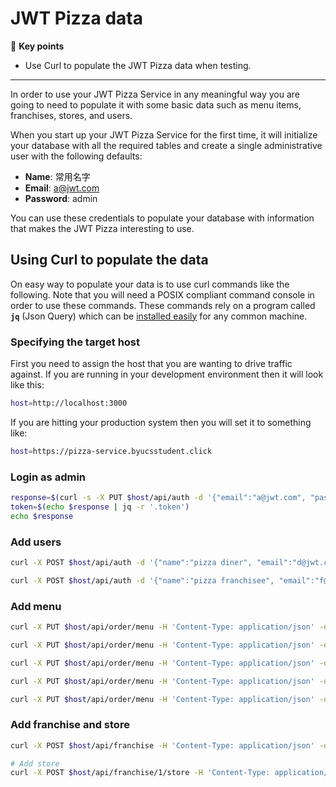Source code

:# JWT Pizza data

🔑 **Key points**

- Use Curl to populate the JWT Pizza data when testing.

---

In order to use your JWT Pizza Service in any meaningful way you are going to need to populate it with some basic data such as menu items, franchises, stores, and users.

When you start up your JWT Pizza Service for the first time, it will initialize your database with all the required tables and create a single administrative user with the following defaults:

- **Name**: 常用名字
- **Email**: a@jwt.com
- **Password**: admin

You can use these credentials to populate your database with information that makes the JWT Pizza interesting to use.

## Using Curl to populate the data

On easy way to populate your data is to use curl commands like the following. Note that you will need a POSIX compliant command console in order to use these commands. These commands rely on a program called **`jq`** (Json Query) which can be [installed easily](https://jqlang.github.io/jq/download/) for any common machine.

### Specifying the target host

First you need to assign the host that you are wanting to drive traffic against. If you are running in your development environment then it will look like this:

```sh
host=http://localhost:3000
```

If you are hitting your production system then you will set it to something like:

```sh
host=https://pizza-service.byucsstudent.click
```

### Login as admin

```sh
response=$(curl -s -X PUT $host/api/auth -d '{"email":"a@jwt.com", "password":"admin"}' -H 'Content-Type: application/json')
token=$(echo $response | jq -r '.token')
echo $response
```

### Add users

```sh
curl -X POST $host/api/auth -d '{"name":"pizza diner", "email":"d@jwt.com", "password":"diner"}' -H 'Content-Type: application/json'

curl -X POST $host/api/auth -d '{"name":"pizza franchisee", "email":"f@jwt.com", "password":"franchisee"}' -H 'Content-Type: application/json'
```

### Add menu

```sh
curl -X PUT $host/api/order/menu -H 'Content-Type: application/json' -d '{ "title":"Veggie", "description": "A garden of delight", "image":"pizza1.png", "price": 0.0038 }'  -H "Authorization: Bearer $token"

curl -X PUT $host/api/order/menu -H 'Content-Type: application/json' -d '{ "title":"Pepperoni", "description": "Spicy treat", "image":"pizza2.png", "price": 0.0042 }'  -H "Authorization: Bearer $token"

curl -X PUT $host/api/order/menu -H 'Content-Type: application/json' -d '{ "title":"Margarita", "description": "Essential classic", "image":"pizza3.png", "price": 0.0042 }'  -H "Authorization: Bearer $token"

curl -X PUT $host/api/order/menu -H 'Content-Type: application/json' -d '{ "title":"Crusty", "description": "A dry mouthed favorite", "image":"pizza4.png", "price": 0.0028 }'  -H "Authorization: Bearer $token"

curl -X PUT $host/api/order/menu -H 'Content-Type: application/json' -d '{ "title":"Charred Leopard", "description": "For those with a darker side", "image":"pizza5.png", "price": 0.0099 }'  -H "Authorization: Bearer $token"
```

### Add franchise and store

```sh
curl -X POST $host/api/franchise -H 'Content-Type: application/json' -d '{"name": "pizzaPocket", "admins": [{"email": "f@jwt.com"}]}'  -H "Authorization: Bearer $token"

# Add store
curl -X POST $host/api/franchise/1/store -H 'Content-Type: application/json' -d '{"franchiseId": 1, "name":"SLC"}'  -H "Authorization: Bearer $token"
```
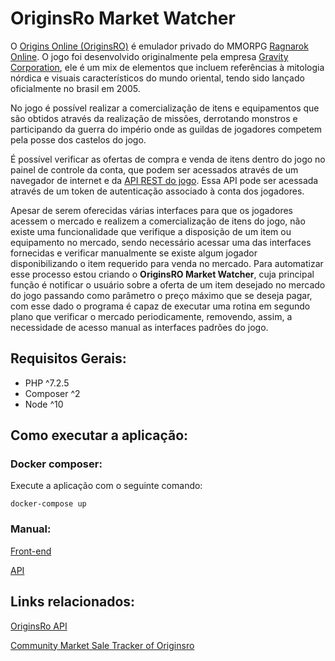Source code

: # OriginsRo Market Watcher

O [Origins Online (OriginsRO)](https://originsro.org) é emulador privado do MMORPG [Ragnarok Online](https://pt.wikipedia.org/wiki/Ragnar%C3%B6k_Online). O jogo foi desenvolvido originalmente pela empresa [Gravity Corporation](https://pt.wikipedia.org/wiki/Gravity_Corporation), ele é um mix de elementos que incluem referências à mitologia nórdica e visuais característicos do mundo oriental, tendo sido lançado oficialmente no brasil em 2005.

No jogo é possível realizar a comercialização de itens e equipamentos que são obtidos através da realização de missões, derrotando monstros e participando da guerra do império onde as guildas de jogadores competem pela posse dos castelos do jogo.

É possível verificar as ofertas de compra e venda de itens dentro do jogo no painel de controle da conta, que podem ser acessados através de um navegador de internet e da [API REST do jogo](https://gitlab.com/originsro/originsro/tree/master/doc/api). Essa API pode ser acessada através de um token de autenticação associado à conta dos jogadores.

Apesar de serem oferecidas várias interfaces para que os jogadores acessem o mercado e realizem a comercialização de itens do jogo, não existe uma funcionalidade que verifique a disposição de um item ou equipamento no mercado, sendo necessário acessar uma das interfaces fornecidas e verificar manualmente se existe algum jogador disponibilizando o item requerido para venda no mercado. Para automatizar esse processo estou criando o **OriginsRO Market Watcher**, cuja principal função é notificar o usuário sobre a oferta de um item desejado no mercado do jogo passando como parâmetro o preço máximo que se deseja pagar, com esse dado o programa é capaz de executar uma rotina em segundo plano que verificar o mercado periodicamente, removendo, assim, a necessidade de acesso manual as interfaces padrões do jogo. 

## Requisitos Gerais:

-   PHP ^7.2.5
-   Composer ^2
-   Node ^10

## Como executar a aplicação:

### Docker composer:
Execute a aplicação com o seguinte comando:
```
docker-compose up
```

### Manual:

[Front-end](https://github.com/joao-salomao/originsro-market-watcher/tree/main/front-end)

[API](https://github.com/joao-salomao/originsro-market-watcher/tree/main/api)


## Links relacionados:

[OriginsRo API](https://gitlab.com/originsro/originsro/tree/master/doc/api)

[Community Market Sale Tracker of Originsro](http://www.originsro-market.de)
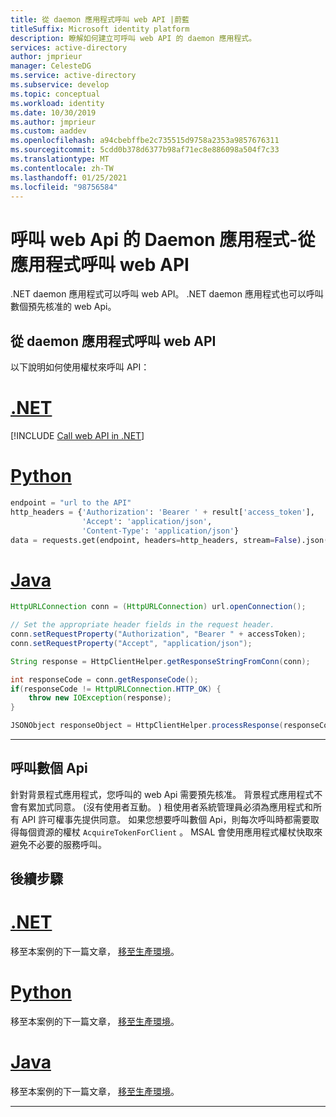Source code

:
 ```yaml
---
title: 從 daemon 應用程式呼叫 web API |蔚藍
titleSuffix: Microsoft identity platform
description: 瞭解如何建立可呼叫 web API 的 daemon 應用程式。
services: active-directory
author: jmprieur
manager: CelesteDG
ms.service: active-directory
ms.subservice: develop
ms.topic: conceptual
ms.workload: identity
ms.date: 10/30/2019
ms.author: jmprieur
ms.custom: aaddev
ms.openlocfilehash: a94cbebffbe2c735515d9758a2353a9857676311
ms.sourcegitcommit: 5cdd0b378d6377b98af71ec8e886098a504f7c33
ms.translationtype: MT
ms.contentlocale: zh-TW
ms.lasthandoff: 01/25/2021
ms.locfileid: "98756584"
---
```

# <a name="daemon-app-that-calls-web-apis---call-a-web-api-from-the-app"></a>呼叫 web Api 的 Daemon 應用程式-從應用程式呼叫 web API

.NET daemon 應用程式可以呼叫 web API。 .NET daemon 應用程式也可以呼叫數個預先核准的 web Api。

## <a name="calling-a-web-api-from-a-daemon-application"></a>從 daemon 應用程式呼叫 web API

以下說明如何使用權杖來呼叫 API：

# <a name="net"></a>[.NET](#tab/dotnet)

[!INCLUDE [Call web API in .NET](../../../includes/active-directory-develop-scenarios-call-apis-dotnet.md)]

# <a name="python"></a>[Python](#tab/python)

```Python
endpoint = "url to the API"
http_headers = {'Authorization': 'Bearer ' + result['access_token'],
                'Accept': 'application/json',
                'Content-Type': 'application/json'}
data = requests.get(endpoint, headers=http_headers, stream=False).json()
```

# <a name="java"></a>[Java](#tab/java)

```Java
HttpURLConnection conn = (HttpURLConnection) url.openConnection();

// Set the appropriate header fields in the request header.
conn.setRequestProperty("Authorization", "Bearer " + accessToken);
conn.setRequestProperty("Accept", "application/json");

String response = HttpClientHelper.getResponseStringFromConn(conn);

int responseCode = conn.getResponseCode();
if(responseCode != HttpURLConnection.HTTP_OK) {
    throw new IOException(response);
}

JSONObject responseObject = HttpClientHelper.processResponse(responseCode, response);
```

---

## <a name="calling-several-apis"></a>呼叫數個 Api

針對背景程式應用程式，您呼叫的 web Api 需要預先核准。 背景程式應用程式不會有累加式同意。  (沒有使用者互動。 ) 租使用者系統管理員必須為應用程式和所有 API 許可權事先提供同意。 如果您想要呼叫數個 Api，則每次呼叫時都需要取得每個資源的權杖 `AcquireTokenForClient` 。 MSAL 會使用應用程式權杖快取來避免不必要的服務呼叫。

## <a name="next-steps"></a>後續步驟

# <a name="net"></a>[.NET](#tab/dotnet)

移至本案例的下一篇文章， [移至生產環境](./scenario-daemon-production.md?tabs=dotnet)。

# <a name="python"></a>[Python](#tab/python)

移至本案例的下一篇文章， [移至生產環境](./scenario-daemon-production.md?tabs=python)。

# <a name="java"></a>[Java](#tab/java)

移至本案例的下一篇文章， [移至生產環境](./scenario-daemon-production.md?tabs=java)。

---
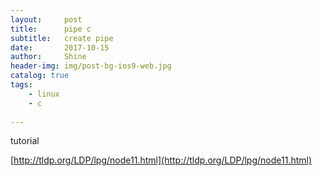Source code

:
 ```yaml
---
layout:     post
title:      pipe c
subtitle:   create pipe
date:       2017-10-15
author:     Shine
header-img: img/post-bg-ios9-web.jpg
catalog: true
tags:
    - linux
    - c
    
---
```

tutorial

[http://tldp.org/LDP/lpg/node11.html](http://tldp.org/LDP/lpg/node11.html)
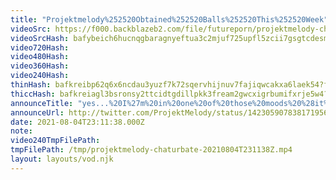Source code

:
 ```yaml
---
title: "Projektmelody%252520Obtained%252520Balls%252520This%252520Week"
videoSrc: https://f000.backblazeb2.com/file/futureporn/projektmelody-chaturbate-2021-08-04.mp4
videoSrcHash: bafybeich6hucnqgbaragnyeftua3c2mjuf725upfl5zcii7gsgtcdesmyi
video720Hash: 
video480Hash: 
video360Hash: 
video240Hash: 
thinHash: bafkreibp62q6x6ncdau3yuzf7k72sqervhijnuv7fajiqwcakxa6laek54?filename=20210804T231138Z_thin.jpg
thiccHash: bafkreiagl3bsronsy2ttcidtgdillpkk3fream2gwcxigrbumifxrje5w4?filename=20210804T231138Z_thicc.jpg
announceTitle: "yes...%20I%27m%20in%20one%20of%20those%20moods%20%28it%27s%20been%20a%20while%29"
announceUrl: http://twitter.com/ProjektMelody/status/1423059078381719564
date: 2021-08-04T23:11:38.000Z
note: 
video240TmpFilePath: 
tmpFilePath: /tmp/projektmelody-chaturbate-20210804T231138Z.mp4
layout: layouts/vod.njk
---
```


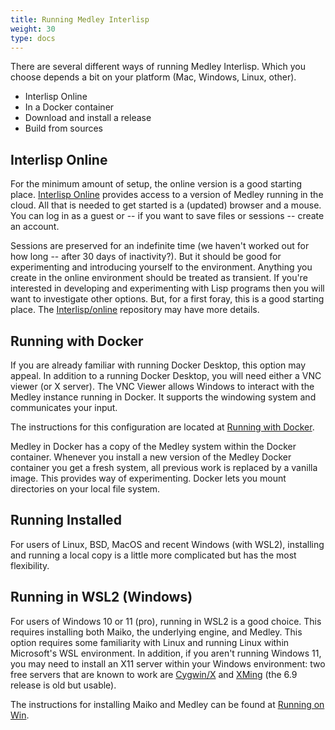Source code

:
 ```yaml
---
title: Running Medley Interlisp
weight: 30
type: docs
---
```


There are several different ways of running Medley Interlisp. Which you choose depends a bit on your platform (Mac, Windows, Linux, other).

* Interlisp Online
* In a Docker container
* Download and install a release
* Build from sources

## Interlisp Online

For the minimum amount of setup, the online version is a good starting place. [Interlisp Online](https://online.interlisp.org) provides access to a version of Medley running in the cloud. All that is needed to get started is a (updated) browser and a mouse. You can log in as a guest or -- if you want to save files or sessions -- create an account.

Sessions are preserved for an indefinite time (we haven't worked out for how long -- after 30 days of inactivity?). But it should be good for experimenting and introducing yourself to the environment. Anything you create in the online environment should be treated as transient. If you're interested in developing and experimenting with Lisp programs then you will want to investigate other options. But, for a first foray, this is a good starting place. The [Interlisp/online](https://github.com/Interlisp/online#readme) repository may have more details.

## Running with Docker

If you are already familiar with running Docker Desktop, this option may appeal. In addition to a running Docker Desktop, you will need either a VNC viewer (or X server). The VNC Viewer allows Windows to interact with the Medley instance running in Docker. It supports the windowing system and communicates your input.

The instructions for this configuration are located at [Running with Docker](running-with-docker).

Medley in Docker has a copy of the Medley system within the Docker container. Whenever you install a new version of the Medley Docker container you get a fresh system, all previous work is replaced by a vanilla image. This provides way of experimenting. Docker lets you mount directories on your local file system.

## Running Installed

For users of Linux, BSD, MacOS and recent Windows (with WSL2), installing and running a local copy is a little more complicated but has the most flexibility.

## Running in WSL2 (Windows)

For users of Windows 10 or 11 (pro), running in WSL2 is a good choice. This requires installing both Maiko, the underlying engine, and Medley. This option requires some familiarity with Linux and running Linux within Microsoft's WSL environment. In addition, if you aren't running Windows 11, you may need to install an X11 server within your Windows environment: two free servers that are known to work are [Cygwin/X](https://x.cygwin.com) and [XMing](http://www.straightrunning.com/XmingNotes/) (the 6.9 release is old but usable).

The instructions for installing Maiko and Medley can be found at [Running on Win](running-on-win).
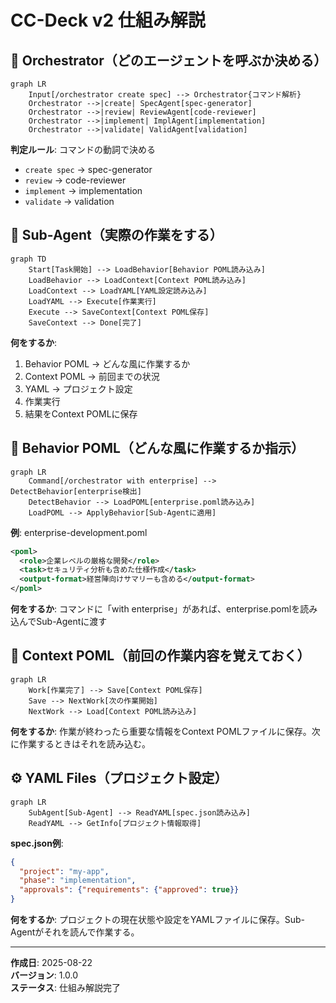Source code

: # CC-Deck v2 仕組み解説

## 🎪 Orchestrator（どのエージェントを呼ぶか決める）

```mermaid
graph LR
    Input[/orchestrator create spec] --> Orchestrator{コマンド解析}
    Orchestrator -->|create| SpecAgent[spec-generator]
    Orchestrator -->|review| ReviewAgent[code-reviewer] 
    Orchestrator -->|implement| ImplAgent[implementation]
    Orchestrator -->|validate| ValidAgent[validation]
```

**判定ルール**: コマンドの動詞で決める
- `create spec` → spec-generator
- `review` → code-reviewer
- `implement` → implementation  
- `validate` → validation

## 🤖 Sub-Agent（実際の作業をする）

```mermaid
graph TD
    Start[Task開始] --> LoadBehavior[Behavior POML読み込み]
    LoadBehavior --> LoadContext[Context POML読み込み]
    LoadContext --> LoadYAML[YAML設定読み込み]
    LoadYAML --> Execute[作業実行]
    Execute --> SaveContext[Context POML保存]
    SaveContext --> Done[完了]
```

**何をするか**: 
1. Behavior POML → どんな風に作業するか
2. Context POML → 前回までの状況
3. YAML → プロジェクト設定
4. 作業実行
5. 結果をContext POMLに保存

## 📜 Behavior POML（どんな風に作業するか指示）

```mermaid
graph LR
    Command[/orchestrator with enterprise] --> DetectBehavior[enterprise検出]
    DetectBehavior --> LoadPOML[enterprise.poml読み込み]
    LoadPOML --> ApplyBehavior[Sub-Agentに適用]
```

**例**: enterprise-development.poml
```xml
<poml>
  <role>企業レベルの厳格な開発</role>
  <task>セキュリティ分析も含めた仕様作成</task>
  <output-format>経営陣向けサマリーも含める</output-format>
</poml>
```

**何をするか**: コマンドに「with enterprise」があれば、enterprise.pomlを読み込んでSub-Agentに渡す

## 💾 Context POML（前回の作業内容を覚えておく）

```mermaid
graph LR
    Work[作業完了] --> Save[Context POML保存]
    Save --> NextWork[次の作業開始]
    NextWork --> Load[Context POML読み込み]
```

**何をするか**: 作業が終わったら重要な情報をContext POMLファイルに保存。次に作業するときはそれを読み込む。

## ⚙️ YAML Files（プロジェクト設定）

```mermaid
graph LR
    SubAgent[Sub-Agent] --> ReadYAML[spec.json読み込み]
    ReadYAML --> GetInfo[プロジェクト情報取得]
```

**spec.json例**:
```json
{
  "project": "my-app",
  "phase": "implementation",
  "approvals": {"requirements": {"approved": true}}
}
```

**何をするか**: プロジェクトの現在状態や設定をYAMLファイルに保存。Sub-Agentがそれを読んで作業する。

---

**作成日**: 2025-08-22  
**バージョン**: 1.0.0  
**ステータス**: 仕組み解説完了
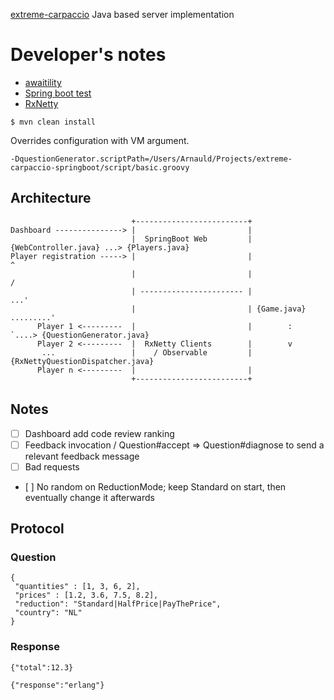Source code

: [extreme-carpaccio](https://github.com/dlresende/extreme-carpaccio) Java based server implementation


# Developer's notes

* [awaitility](https://github.com/awaitility/awaitility/wiki/Usage)
* [Spring boot test](http://docs.spring.io/spring-boot/docs/current/reference/html/boot-features-testing.html)
* [RxNetty](https://github.com/ReactiveX/RxNetty)

```
$ mvn clean install
```

Overrides configuration with VM argument.

```
-DquestionGenerator.scriptPath=/Users/Arnauld/Projects/extreme-carpaccio-springboot/script/basic.groovy
```

## Architecture

```
                           +-------------------------+
Dashboard ---------------> |                         |
                           |  SpringBoot Web         | {WebController.java} ...> {Players.java}
Player registration -----> |                         |                            ^
                           |                         |                           /
                           | ----------------------- |                       ...' 
                           |                         | {Game.java} .........'
      Player 1 <---------  |                         |        :             `....> {QuestionGenerator.java}
      Player 2 <---------  |  RxNetty Clients        |        v
       ...                 |    / Observable         | {RxNettyQuestionDispatcher.java}
      Player n <---------  |                         |
                           +-------------------------+

```

## Notes

* [ ] Dashboard add code review ranking
* [ ] Feedback invocation / Question#accept => Question#diagnose to send a relevant feedback message
* [ ] Bad requests
* [ ] No random on ReductionMode; keep Standard on start, then eventually change it afterwards


## Protocol

### Question

```
{
 "quantities" : [1, 3, 6, 2],
 "prices" : [1.2, 3.6, 7.5, 8.2],
 "reduction": "Standard|HalfPrice|PayThePrice",
 "country": "NL"
}
```


### Response

```
{"total":12.3}
```

```
{"response":"erlang"}
```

•••••

Search the records for lines holding the word "jmprieur", then copy each line you find.

author: jmprieur
ms.author: jmprieur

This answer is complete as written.